I was in first place globally for Casino City profits on my server, having fun, playing around, staying ahead of some guy from South Korea and another guy who calls his city Mafia Land. I spent months on my city. Hobbyists of all sorts know how time consuming tinkering can be.
One sloggy afternoon, my DSL lines couldn’t handle the data transfer of this busy metropolis and crashed. A speed test showed me running at .11 Mbps. Now my city won’t open. Tech support says “Lines are clear to your house.” That means I pay for a service call. To heck with that. I’m free to leap upward and forward.
We are going to give up our land-line phone number at the same time. We only use it to hang up on cold call advertisers.
With furniture, I’m clingy. Susan and I have gone round and round about this. Once I’ve adapted to a couch or chair, I’m hell-bent to hang onto it, even when the feather stuffing is drifting in the air between me and our 600-lb television. Her strategy behind convincing me to create a man cave in our spare room is now crystal clear. That is where all our old furniture has gone.
As she’s been discarding my favorite couches and chairs, I’ve been taking them downstairs. For a while I had two locations to keep old furniture and seldom sit on it: my garage and my cave.
My original cave was in my garage. Susan then upgraded me to the family room. That allowed me twice the number of old couches and chairs I could hang onto and stack with boxes.
Then Sue’s folks passed and we inherited a whole apartment full of furniture. They had some good stuff, so I just wedged it in. Now my garage extension cave has a new old hide-a-bed couch, love seat, easy chair, floor lamp, desk, and a couple of bar stools.

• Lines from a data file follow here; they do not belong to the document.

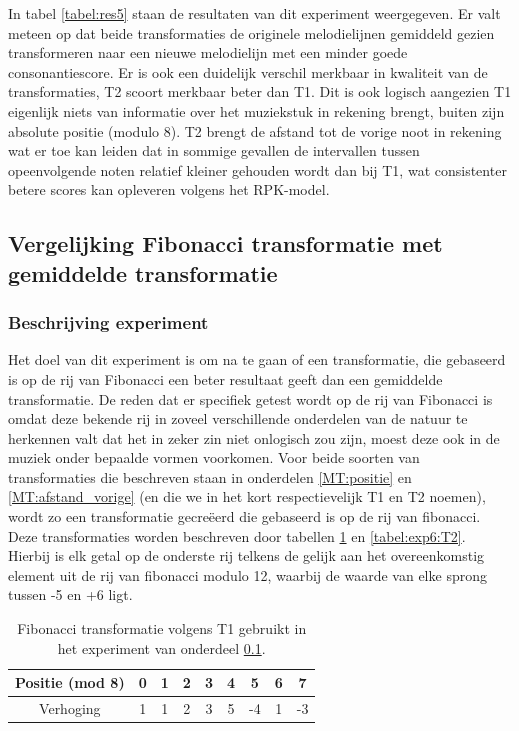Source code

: In tabel \ref{tabel:res5} staan de resultaten van dit experiment weergegeven. Er valt meteen op dat beide transformaties de originele melodielijnen gemiddeld gezien transformeren naar een nieuwe melodielijn met een minder goede consonantiescore. Er is ook een duidelijk verschil merkbaar in kwaliteit van de transformaties, T2 scoort merkbaar beter dan T1. Dit is ook logisch aangezien T1 eigenlijk niets van informatie over het muziekstuk in rekening brengt, buiten zijn absolute positie (modulo 8). T2 brengt de afstand tot de vorige noot in rekening wat er toe kan leiden dat in sommige gevallen de intervallen tussen opeenvolgende noten relatief kleiner gehouden wordt dan bij T1, wat consistenter betere scores kan opleveren volgens het RPK-model.

\subsection{Vergelijking Fibonacci transformatie met gemiddelde transformatie}
\label{experiment:6}
\subsubsection{Beschrijving experiment}
Het doel van dit experiment is om na te gaan of een transformatie, die gebaseerd is op de rij van Fibonacci een beter resultaat geeft dan een gemiddelde transformatie. De reden dat er specifiek getest wordt op de rij van Fibonacci is omdat deze bekende rij in zoveel verschillende onderdelen van de natuur te herkennen valt dat het in zeker zin niet onlogisch zou zijn, moest deze ook in de muziek onder bepaalde vormen voorkomen. Voor beide soorten van transformaties die beschreven staan in onderdelen \ref{MT:positie} en \ref{MT:afstand_vorige} (en die we in het kort respectievelijk T1 en T2 noemen), wordt zo een transformatie gecre\"eerd die gebaseerd is op de rij van fibonacci. Deze transformaties worden beschreven door tabellen \ref{tabel:exp6:T1} en \ref{tabel:exp6:T2}. Hierbij is elk getal op de onderste rij telkens de gelijk aan het overeenkomstig element uit de rij van fibonacci modulo 12, waarbij de waarde van elke sprong tussen -5 en +6 ligt.

\begin{table}
  \centering
  \begin{tabular}{c | c c c c c c c c }
    Positie (mod 8) & 0 & 1 & 2 & 3 & 4 & 5 & 6 & 7 \\
    \hline
    \hline
    Verhoging & 1 & 1 & 2 & 3 & 5 & -4 & 1 & -3 \\
  \end{tabular}
  \caption{Fibonacci transformatie volgens T1 gebruikt in het experiment van onderdeel \ref{experiment:6}.}
  \label{tabel:exp6:T1}
\end{table}

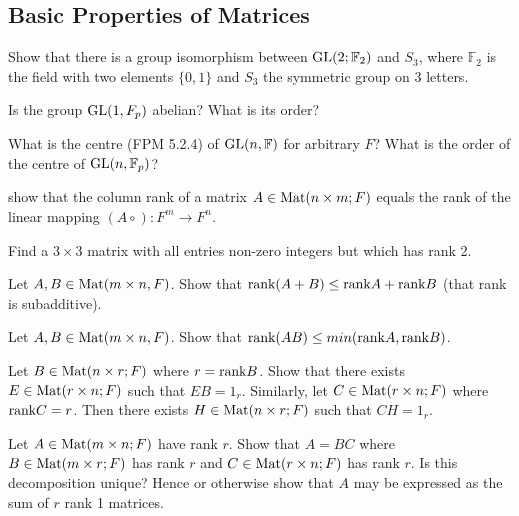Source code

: \subsection{Basic Properties of Matrices}
\item Show that there is a group isomorphism between $\text{GL}(2; \mathbb{F}_{2})$ and $S_{3}$, where $\mathbb{F}_{2}$ is the field with two elements $\{0, 1\}$ and $S_{3}$ the symmetric group on 3 letters.
\item Is the group $\text{GL}(1, F_{p})$ abelian? What is its order?
\item What is the centre (FPM 5.2.4) of $\text{GL}(n, \mathbb{F})$ for arbitrary $F$? What is the order of the centre of $\text{GL}(n, \mathbb{F}_{p})$?
\item show that the column rank of a matrix $A \in \text{Mat}(n \times m; F)$ equals the rank of the linear mapping $(A \circ) : F^{m} \to F^{n}$.
\item Find a $3 \times 3$ matrix with all entries non-zero integers but which has rank 2.
\item Let $A, B \in \text{Mat}(m \times n, F)$. Show that $\text{rank}(A + B) \le \text{rank} A + \text{rank} B$ (that rank is subadditive).
\item Let $A, B \in \text{Mat}(m \times n, F)$. Show that $\text{rank}(AB) \le min(\text{rank} A, \text{rank} B)$.
\item Let $B \in \text{Mat}(n \times r; F)$ where $r = \text{rank} B$. Show that there exists $E \in \text{Mat}(r \times n; F)$ such that $EB=1_{r}$. Similarly, let $C \in \text{Mat}(r \times n; F)$ where $\text{rank} C = r$. Then there exists $H \in \text{Mat}(n \times r; F)$ such that $CH=1_{r}$.
\item Let $A \in \text{Mat}(m \times n; F)$ have rank $r$. Show that $A = BC$ where $B \in \text{Mat}(m \times r; F)$ has rank $r$ and $C \in \text{Mat}(r \times n; F)$ has rank $r$. Is this decomposition unique? Hence or otherwise show that $A$ may be expressed as the sum of $r$ rank 1 matrices.
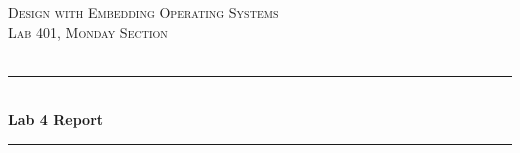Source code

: \documentclass[a4paper,10pt]{article}
\begin{document}

\begin{titlepage}

\newcommand{\HRule}{\rule{\linewidth}{0.45mm}} %

\center %
 
\textsc{\LARGE Design with Embedding Operating Systems}\\[1.5cm] %
\textsc{\Large Lab 401, Monday Section}\\[0.5cm] %
\textsc{\large }\\[0.5cm] %

\HRule \\[0.4cm]
{ \huge \bfseries Lab 4 Report}\\ %
\HRule \\[0.5cm]

 \\
 \\[6cm]

\\




\vfill %

\end{titlepage}
\end{document}
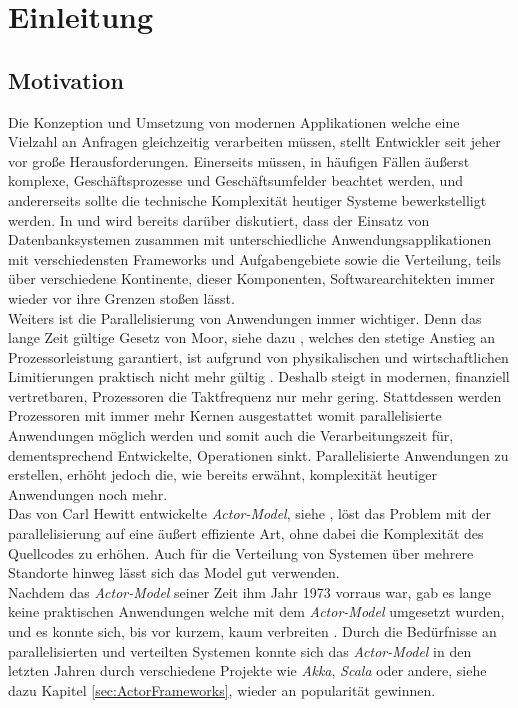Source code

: \chapter{Einleitung}\label{cha:introduction}
\section{Motivation}\label{sec:introduction:motivation}
Die Konzeption und Umsetzung von modernen Applikationen welche eine Vielzahl an Anfragen gleichzeitig verarbeiten müssen, stellt Entwickler seit jeher vor große Herausforderungen. Einerseits müssen, in häufigen Fällen äußerst komplexe, Geschäftsprozesse und Geschäftsumfelder beachtet werden, und andererseits sollte die technische Komplexität heutiger Systeme bewerkstelligt werden. In \cite{Vernon2015ReactiveAkka} und \cite{Evans2004Domain-drivenSoftware} wird bereits darüber diskutiert, dass der Einsatz von Datenbanksystemen zusammen mit unterschiedliche Anwendungsapplikationen mit verschiedensten Frameworks und Aufgabengebiete sowie die Verteilung, teils über verschiedene Kontinente, dieser Komponenten, Softwarearchitekten immer wieder vor ihre Grenzen stoßen lässt. \\
Weiters ist die Parallelisierung von Anwendungen immer wichtiger. Denn das lange Zeit gültige Gesetz von Moor, siehe dazu \cite{moore1965moore}, welches den stetige Anstieg an Prozessorleistung garantiert, ist aufgrund von physikalischen und wirtschaftlichen Limitierungen praktisch nicht mehr gültig \citep{mann2000end}. Deshalb steigt in modernen, finanziell vertretbaren, Prozessoren die Taktfrequenz nur mehr gering. Stattdessen werden Prozessoren mit immer mehr Kernen ausgestattet womit parallelisierte Anwendungen möglich werden und somit auch die Verarbeitungszeit für, dementsprechend Entwickelte, Operationen sinkt. Parallelisierte Anwendungen zu erstellen, erhöht jedoch die, wie bereits erwähnt, komplexität heutiger Anwendungen noch mehr. \\
Das von Carl Hewitt entwickelte \textit{Actor-Model}, siehe \cite{Hewitt1973AIntelligence}, löst das Problem mit der parallelisierung auf eine äußert effiziente Art, ohne dabei die Komplexität des Quellcodes zu erhöhen. Auch für die Verteilung von Systemen über mehrere Standorte hinweg lässt sich das Model gut verwenden. \\
Nachdem das \textit{Actor-Model} seiner Zeit ihm Jahr 1973 vorraus war, gab es lange keine praktischen Anwendungen welche mit dem \textit{Actor-Model} umgesetzt wurden, und es konnte sich, bis vor kurzem, kaum verbreiten \citep{mackay1997has}. Durch die Bedürfnisse an parallelisierten und verteilten Systemen konnte sich das \textit{Actor-Model} in den letzten Jahren durch verschiedene Projekte wie \textit{Akka}, \textit{Scala} oder andere, siehe dazu Kapitel \ref{sec:ActorFrameworks}, wieder an popularität gewinnen.

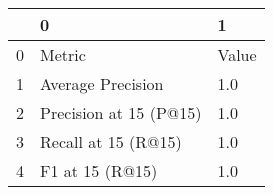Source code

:\begin{tabular}{lll}
\toprule
{} &                       0 &      1 \\
\midrule
0 &                  Metric &  Value \\
1 &       Average Precision &    1.0 \\
2 &  Precision at 15 (P@15) &    1.0 \\
3 &     Recall at 15 (R@15) &    1.0 \\
4 &         F1 at 15 (R@15) &    1.0 \\
\bottomrule
\end{tabular}
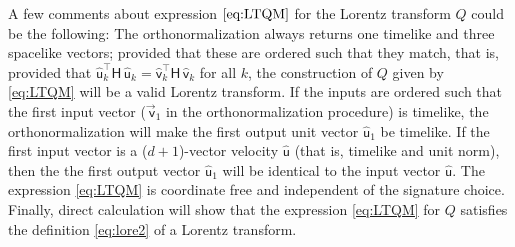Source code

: \documentclass{article}
\newcommand{\metric}{\mathsf{H}}
\newcommand\upvec[1]{\!\vec{\,\mathrm{#1}}}
\newcommand{\Lvec}[1]{\upvec{\mathsf{#1}}} %
\newcommand{\Lhat}[1]{\hat{\mathsf{#1}}} %
\newcommand{\plus}{\!+\!} %
\begin{document}
A few comments about expression $\eqref{eq:LTQM}$ for the Lorentz transform $Q$ could be the following:
The orthonormalization always returns one timelike and three spacelike vectors;
provided that these are ordered such that they match, that is, provided that $\Lhat{u}_k^\top\metric\,\Lhat{u}_k=\Lhat{v}_k^\top\metric\,\Lhat{v}_k$ for all $k$, the construction of $Q$ given by \eqref{eq:LTQM} will be a valid Lorentz transform.
If the inputs are ordered such that the first input vector ($\Lvec{v}_1$ in the orthonormalization procedure) is timelike, the orthonormalization will make the first output unit vector $\Lhat{u}_1$ be timelike.
If the first input vector is a ($d\plus1$)-vector velocity $\Lhat{u}$ (that is, timelike and unit norm), then the the first output vector $\Lhat{u}_1$ will be identical to the input vector $\Lhat{u}$.
The expression \eqref{eq:LTQM} is coordinate free and independent of the signature choice.
Finally, direct calculation will show that the expression \eqref{eq:LTQM} for $Q$ satisfies the definition \eqref{eq:lore2} of a Lorentz transform.
\end{document}

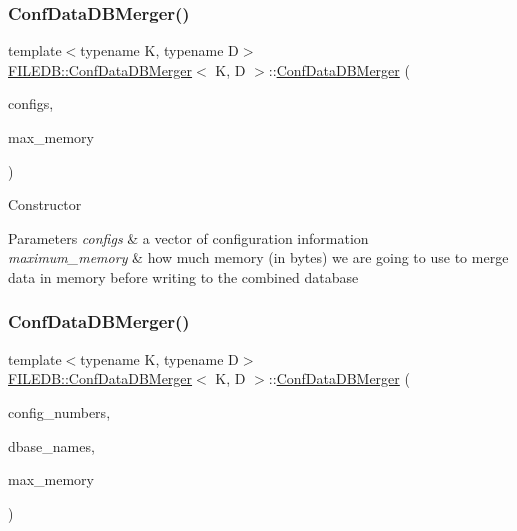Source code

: \subsubsection{\texorpdfstring{ConfDataDBMerger()}{ConfDataDBMerger()}\hspace{0.1cm}{\footnotesize\ttfamily [1/6]}}
{\footnotesize\ttfamily template$<$typename K, typename D$>$ \\
\mbox{\hyperlink{classFILEDB_1_1ConfDataDBMerger}{F\+I\+L\+E\+D\+B\+::\+Conf\+Data\+D\+B\+Merger}}$<$ K, D $>$\+::\mbox{\hyperlink{classFILEDB_1_1ConfDataDBMerger}{Conf\+Data\+D\+B\+Merger}} (\begin{DoxyParamCaption}\item[{const std\+::vector$<$ \mbox{\hyperlink{classFILEDB_1_1ConfigInfo}{Config\+Info}} $>$ \&}]{configs,  }\item[{unsigned int}]{max\+\_\+memory }\end{DoxyParamCaption})\hspace{0.3cm}{\ttfamily [inline]}}

Constructor 
\begin{DoxyParams}{Parameters}
{\em configs} & a vector of configuration information \\
\hline
{\em maximum\+\_\+memory} & how much memory (in bytes) we are going to use to merge data in memory before writing to the combined database \\
\hline
\end{DoxyParams}
\mbox{\label{classFILEDB_1_1ConfDataDBMerger_a495cdfd447f2ed64776d87601c36a05b}} 
\subsubsection{\texorpdfstring{ConfDataDBMerger()}{ConfDataDBMerger()}\hspace{0.1cm}{\footnotesize\ttfamily [2/6]}}
{\footnotesize\ttfamily template$<$typename K, typename D$>$ \\
\mbox{\hyperlink{classFILEDB_1_1ConfDataDBMerger}{F\+I\+L\+E\+D\+B\+::\+Conf\+Data\+D\+B\+Merger}}$<$ K, D $>$\+::\mbox{\hyperlink{classFILEDB_1_1ConfDataDBMerger}{Conf\+Data\+D\+B\+Merger}} (\begin{DoxyParamCaption}\item[{const std\+::vector$<$ int $>$ \&}]{config\+\_\+numbers,  }\item[{const std\+::vector$<$ std\+::string $>$ \&}]{dbase\+\_\+names,  }\item[{unsigned int}]{max\+\_\+memory }\end{DoxyParamCaption})\hspace{0.3cm}{\ttfamily [inline]}}

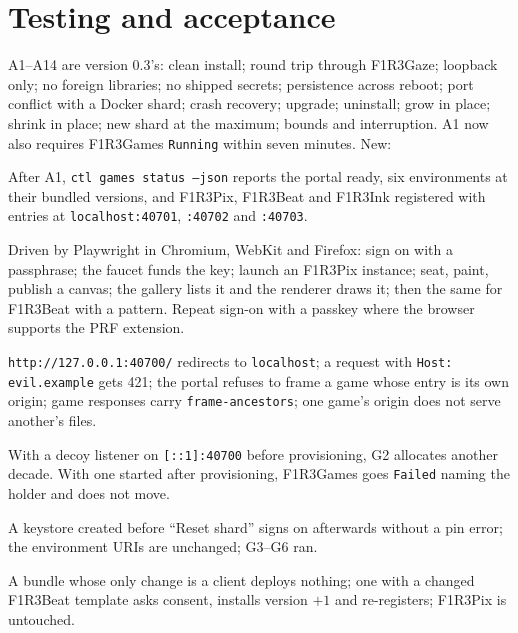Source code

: \documentclass[11pt]{article}
\theoremstyle{definition}
\theoremstyle{remark}
\newcommand{\code}[1]{\texttt{#1}}
\newcommand{\Gz}{F1R3Gaze}
\newcommand{\Gm}{F1R3Games}
\begin{document}
\section{Testing and acceptance}\label{sec:accept}

A1--A14 are version 0.3's: clean install; round trip through \Gz{}; loopback only; no
foreign libraries; no shipped secrets; persistence across reboot; port conflict with
a Docker shard; crash recovery; upgrade; uninstall; grow in place; shrink in place;
new shard at the maximum; bounds and interruption. A1 now also requires \Gm{}
\code{Running} within seven minutes. New:

\begin{description}[leftmargin=1.5em,style=nextline,itemsep=2pt]
\item[A15 \Gm{} installed.] After A1, \code{ctl games status --json} reports the
  portal ready, six environments at their bundled versions, and F1R3Pix, F1R3Beat and
  F1R3Ink registered with entries at \code{localhost:40701}, \code{:40702} and
  \code{:40703}.
\item[A16 Playing in a stock browser.] Driven by Playwright in Chromium, WebKit and
  Firefox: sign on with a passphrase; the faucet funds the key; launch an F1R3Pix
  instance; seat, paint, publish a canvas; the gallery lists it and the renderer
  draws it; then the same for F1R3Beat with a pattern. Repeat sign-on with a passkey
  where the browser supports the PRF extension.
\item[A17 Origins.] \code{http://127.0.0.1:40700/} redirects to \code{localhost}; a
  request with \code{Host: evil.example} gets 421; the portal refuses to frame a game
  whose entry is its own origin; game responses carry \code{frame-ancestors}; one
  game's origin does not serve another's files.
\item[A18 Dual stack.] With a decoy listener on \code{[::1]:40700} before
  provisioning, G2 allocates another decade. With one started after provisioning,
  \Gm{} goes \code{Failed} naming the holder and does not move.
\item[A19 Reset keeps identities.] A keystore created before ``Reset shard'' signs on
  afterwards without a pin error; the environment URIs are unchanged; G3--G6 ran.
\item[A20 Upgrades.] A bundle whose only change is a client deploys nothing; one with
  a changed F1R3Beat template asks consent, installs version $+1$ and re-registers;
  F1R3Pix is untouched.

\end{description}
\end{document}
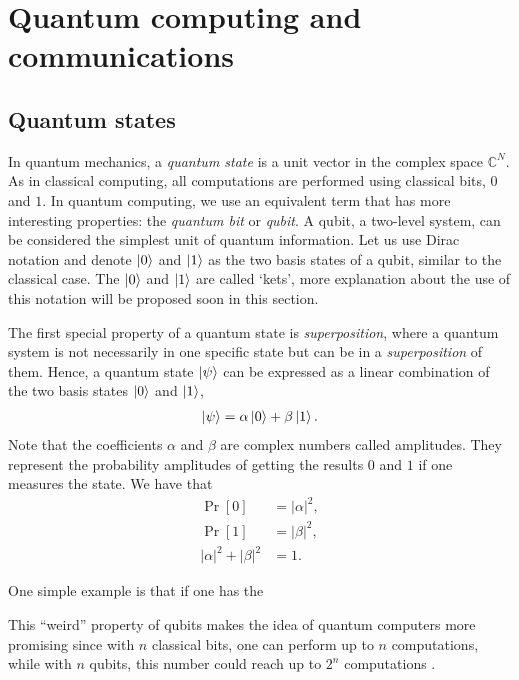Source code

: \section{Quantum computing and communications} \label{quantum_computing}
\subsection{Quantum states}

In quantum mechanics, a \textit{quantum state} is a unit vector in the complex space $\mathbb{C}^N$.
As in classical computing, all computations are performed using classical bits, $0$ and $1$. In quantum computing, we use an equivalent term that has more interesting properties: the \textit{quantum bit} or \textit{qubit}. A qubit, a two-level system, can be considered the simplest unit of quantum information. Let us use Dirac notation and denote $\ket{0}$ and $\ket{1}$ as the two basis states of a qubit, similar to the classical case. The $\ket{0}$ and $\ket{1}$ are called `kets', more explanation about the use of this notation will be proposed soon in this section.

The first special property of a quantum state is \textit{superposition}, where a quantum system is not necessarily in one specific state but can be in a \textit{superposition} of them. Hence, a quantum state $\ket{\psi}$ can be expressed as a linear combination of the two basis states $\ket{0}$ and $\ket{1}$,
\begin{align}
\ket{\psi}=\alpha\ket{0}+\beta\ket{1}.
\label{eq:quantumstate}
\end{align}
Note that the coefficients $\alpha$ and $\beta$ are complex numbers called amplitudes. They represent the probability amplitudes of getting the results $0$ and $1$ if one measures the state. We have that
\begin{align}
\Pr[0] &= |\alpha|^2,\nonumber\\
\Pr[1] &= |\beta|^2,\nonumber\\
|\alpha|^2 + |\beta|^2 &= 1.
\end{align}

One simple example is that if one has the 

This ``weird'' property of qubits makes the idea of quantum computers more promising since with $n$ classical bits, one can perform up to $n$ computations, while with $n$ qubits, this number could reach up to $2^n$ computations .

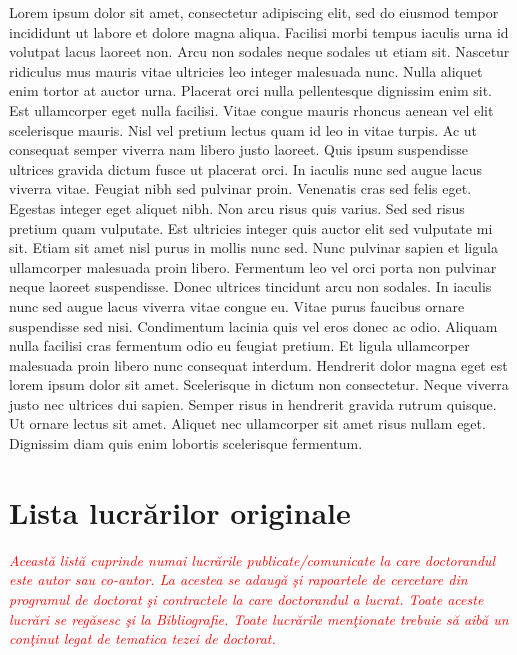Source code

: Lorem ipsum dolor sit amet, consectetur adipiscing elit, sed do eiusmod tempor incididunt ut labore et dolore magna aliqua. Facilisi morbi tempus iaculis urna id volutpat lacus laoreet non. Arcu non sodales neque sodales ut etiam sit. Nascetur ridiculus mus mauris vitae ultricies leo integer malesuada nunc. Nulla aliquet enim tortor at auctor urna. Placerat orci nulla pellentesque dignissim enim sit. Est ullamcorper eget nulla facilisi. Vitae congue mauris rhoncus aenean vel elit scelerisque mauris. Nisl vel pretium lectus quam id leo in vitae turpis. Ac ut consequat semper viverra nam libero justo laoreet. Quis ipsum suspendisse ultrices gravida dictum fusce ut placerat orci. In iaculis nunc sed augue lacus viverra vitae. Feugiat nibh sed pulvinar proin. Venenatis cras sed felis eget. Egestas integer eget aliquet nibh. Non arcu risus quis varius. Sed sed risus pretium quam vulputate.
Est ultricies integer quis auctor elit sed vulputate mi sit. Etiam sit amet nisl purus in mollis nunc sed. Nunc pulvinar sapien et ligula ullamcorper malesuada proin libero. Fermentum leo vel orci porta non pulvinar neque laoreet suspendisse. Donec ultrices tincidunt arcu non sodales. In iaculis nunc sed augue lacus viverra vitae congue eu. Vitae purus faucibus ornare suspendisse sed nisi. Condimentum lacinia quis vel eros donec ac odio. Aliquam nulla facilisi cras fermentum odio eu feugiat pretium. Et ligula ullamcorper malesuada proin libero nunc consequat interdum. Hendrerit dolor magna eget est lorem ipsum dolor sit amet. Scelerisque in dictum non consectetur. Neque viverra justo nec ultrices dui sapien. Semper risus in hendrerit gravida rutrum quisque. Ut ornare lectus sit amet. Aliquet nec ullamcorper sit amet risus nullam eget. Dignissim diam quis enim lobortis scelerisque fermentum.
 

\section{Lista lucr\u{a}rilor originale}
\textcolor{red}{\emph{Această listă cuprinde numai lucrările publicate/comunicate la care doctorandul este autor sau co-autor. La acestea se adaugă şi rapoartele de cercetare din programul de doctorat şi contractele la care doctorandul a lucrat. Toate aceste lucrări se regăsesc şi la Bibliografie. Toate lucrările menţionate trebuie să aibă un conţinut legat de tematica tezei de doctorat.}}

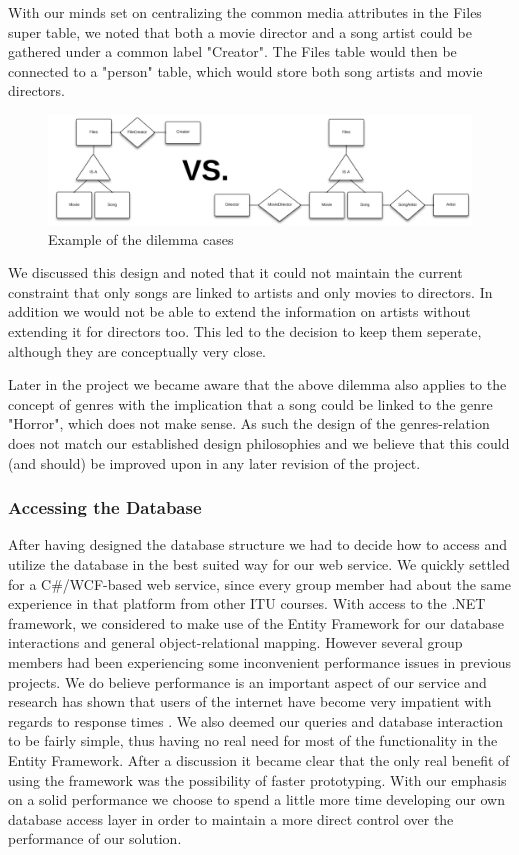 With our minds set on centralizing the common media attributes in the Files super table, we noted that both a movie director and a song artist could be gathered under a common label "Creator". The Files table would then be connected to a "person" table, which would store both song artists and movie directors.
\begin{figure}[hbt]
	\centering
	\centerline{\includegraphics[scale=0.52]{./p1design/dilemma.png}}
	\caption{Example of the dilemma cases}
	\label{fig:erddilemma}
\end{figure}

We discussed this design and noted that it could not maintain the current constraint that only songs are linked to artists and only movies to directors. In addition we would not be able to extend the information on artists without extending it for directors too. This led to the decision to keep them seperate, although they are conceptually very close.

Later in the project we became aware that the above dilemma also applies to the concept of genres with the implication that a song could be linked to the genre "Horror", which does not make sense. As such the design of the genres-relation does not match our established design philosophies and we believe that this could (and should) be improved upon in any later revision of the project.

\subsubsection{Accessing the Database}
\label{sec:databaseaccess}
After having designed the database structure we had to decide how to access and utilize the database in the best suited way for our web service. We quickly settled for a C\#/WCF-based web service, since every group member had about the same experience in that platform from other ITU courses.
With access to the .NET framework, we considered to make use of the Entity Framework for our database interactions and general object-relational mapping. However several group members had been experiencing some inconvenient performance issues in previous projects. We do believe performance is an important aspect of our service and research has shown that users of the internet have become very impatient with regards to response times \cite{webusersflee}. We also deemed our queries and database interaction to be fairly simple, thus having no real need for most of the functionality in the Entity Framework. After a discussion it became clear that the only real benefit of using the framework was the possibility of faster prototyping. With our emphasis on a solid performance we choose to spend a little more time developing our own database access layer in order to maintain a more direct control over the performance of our solution.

We gave away all the rest. I thought we were set.
Now, Susan wants new furniture in the living room, and I have nowhere to put any more worn out furniture. The mere suggestion of keeping any of it whistles her kettle. She wants to set fire to my favorite chaise lounge.
“And I want the garage clean. I want to park my car in there.” She’s been saying this for 30 years, but I think she means it this time. There’s a padlock sound to her voice I haven’t heard before.
So I’m having this big rollover in habits and housewares just as I’m turning 60.
Have you ever given stuff away on Craigslist? If not, you should try it. It’s fun, fast and easy, and someone else does the heavy lifting. I got claims on six pieces of furniture within two hours of posting.
The garage is now spacious and open. Hey, I like it.
Steve Gibbs teaches at Benicia High School and has written a column for The Herald for 25 years.
Heather L Carter says
City of Benicia financials frauded?
Heather L Carter says
I meant of course have they partook in fraud and taking advantage of their citizens?
Heather L Carter says
Yes I believe their open communication policy is a whole bunch of bullshit! Complaints against the city denied, not even responded too as if complaints were not made. August of 2013. Ignored. Walk ins only produced blank stares, and an account of being sent to hospital when Identity theft and fraud was reported to benicia police department. Tell you what, any one of you ask my kids what happened. Talk about strategic planning.